Okay, now suppose $X,Y \sim \mathrm{Unif}[0,1]$ independent random variables, let $T:\mathbb{R}^2 \longrightarrow \mathbb{R}^2$, be given by $(x,y) \mapsto (x+y, x-y) =: (u,v)$. We have $D = [0,1]^2$, $R = [0,2]\times[-1,1]$ and $x(u,v) = \frac{u+v}{2}$ as well as $y(u,v) = \frac{u-v}{2}$. We obtain our Jacobian as $J(u,v) =\left| \frac{1}{2} \frac{-1}{2} - \frac{1}{2}\frac{1}{2}\right| = \left| \frac{-1}{4} - \frac{1}{4} \right| = \frac{1}{2}$. As clearly $f_{X,Y}(x,y) = f_X(x)f_Y(y) = (1)(1) = 1$ by independence, we get by our formula that $f_{U,V}(u,v) = \frac{1}{2}$ on $R$ and $0$ everywhere else. A simple integration gives us $\int_R f_{U,V}(u,v)\mathrm{d}u\mathrm{d}v = 2$ which is clearly a contradiction as p.d.f's integrate to $1$.

Can someone help me and tell me where I made a mistake? I feel like this is such an easy question, but I can't really see what I'm doing wrong... Any help will be much appreciated!

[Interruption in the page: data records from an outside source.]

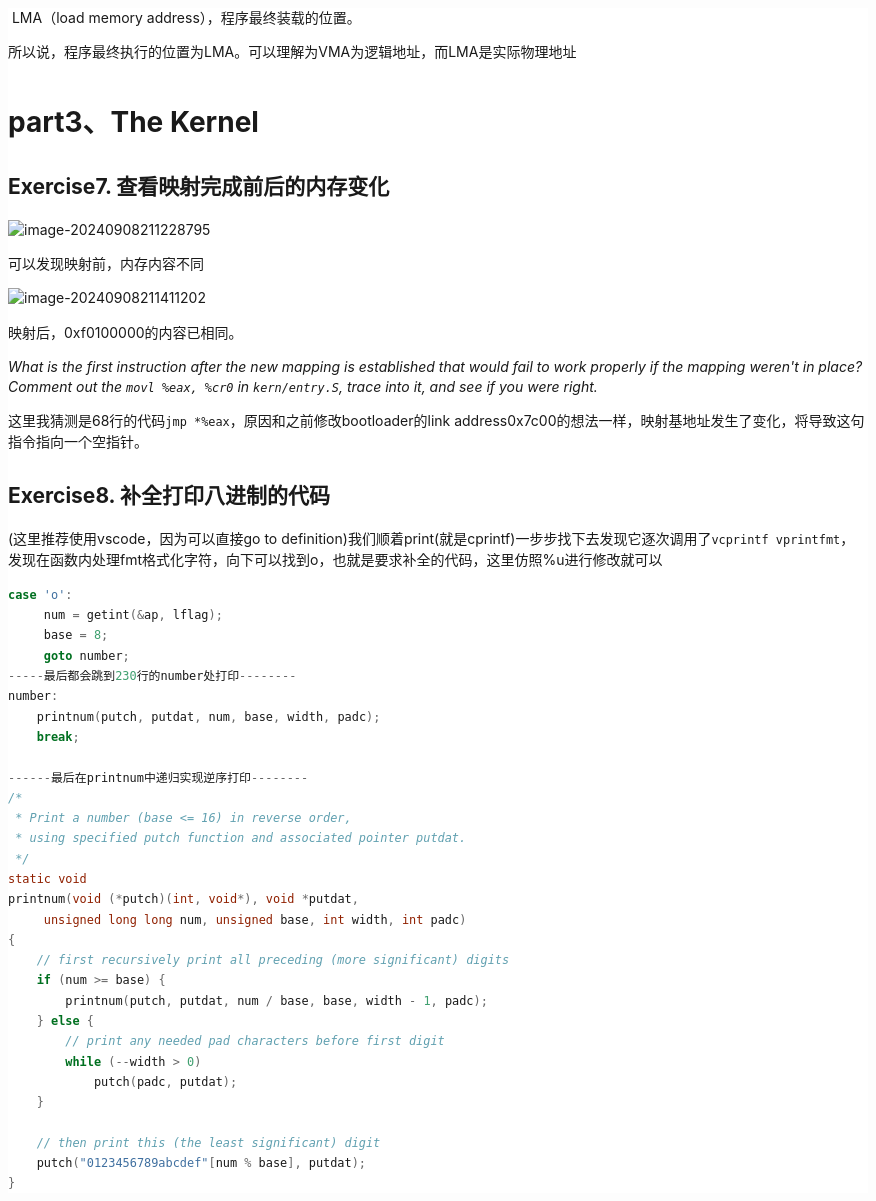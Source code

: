 ​		LMA（load memory address），程序最终装载的位置。

​		所以说，程序最终执行的位置为LMA。可以理解为VMA为逻辑地址，而LMA是实际物理地址

# part3、The Kernel

## Exercise7. 查看映射完成前后的内存变化

![image-20240908211228795](C:\Users\20671\Desktop\wj\微机原理\微机图片\image-20240908211228795.png)

可以发现映射前，内存内容不同

![image-20240908211411202](C:\Users\20671\Desktop\wj\微机原理\微机图片\image-20240908211411202.png)

映射后，0xf0100000的内容已相同。

*What is the first instruction after the new mapping is established that would fail to work properly if the mapping weren't in place? Comment out the `movl %eax, %cr0` in `kern/entry.S`, trace into it, and see if you were right.*

这里我猜测是68行的代码`jmp *%eax`，原因和之前修改bootloader的link address0x7c00的想法一样，映射基地址发生了变化，将导致这句指令指向一个空指针。

## Exercise8. 补全打印八进制的代码

(这里推荐使用vscode，因为可以直接go to definition)我们顺着print(就是cprintf)一步步找下去发现它逐次调用了`vcprintf vprintfmt`，发现在函数内处理fmt格式化字符，向下可以找到o，也就是要求补全的代码，这里仿照%u进行修改就可以

```c
case 'o':
     num = getint(&ap, lflag);
     base = 8;
     goto number;
-----最后都会跳到230行的number处打印--------
number:
	printnum(putch, putdat, num, base, width, padc);
	break;

------最后在printnum中递归实现逆序打印--------
/*
 * Print a number (base <= 16) in reverse order,
 * using specified putch function and associated pointer putdat.
 */
static void
printnum(void (*putch)(int, void*), void *putdat,
	 unsigned long long num, unsigned base, int width, int padc)
{
	// first recursively print all preceding (more significant) digits
	if (num >= base) {
		printnum(putch, putdat, num / base, base, width - 1, padc);
	} else {
		// print any needed pad characters before first digit
		while (--width > 0)
			putch(padc, putdat);
	}

	// then print this (the least significant) digit
	putch("0123456789abcdef"[num % base], putdat);
}
```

The joint pdf of $U$ and $V$ does not have support $R = [0,2]\times [-1,1]$ as you claim it does; the support is a square region where the square has vertices $(0,0)$, $(1,1)$, $(2,0)$ and $(1,-1)$. The area is $2$ and the pdf has value $\frac 12$ on the region.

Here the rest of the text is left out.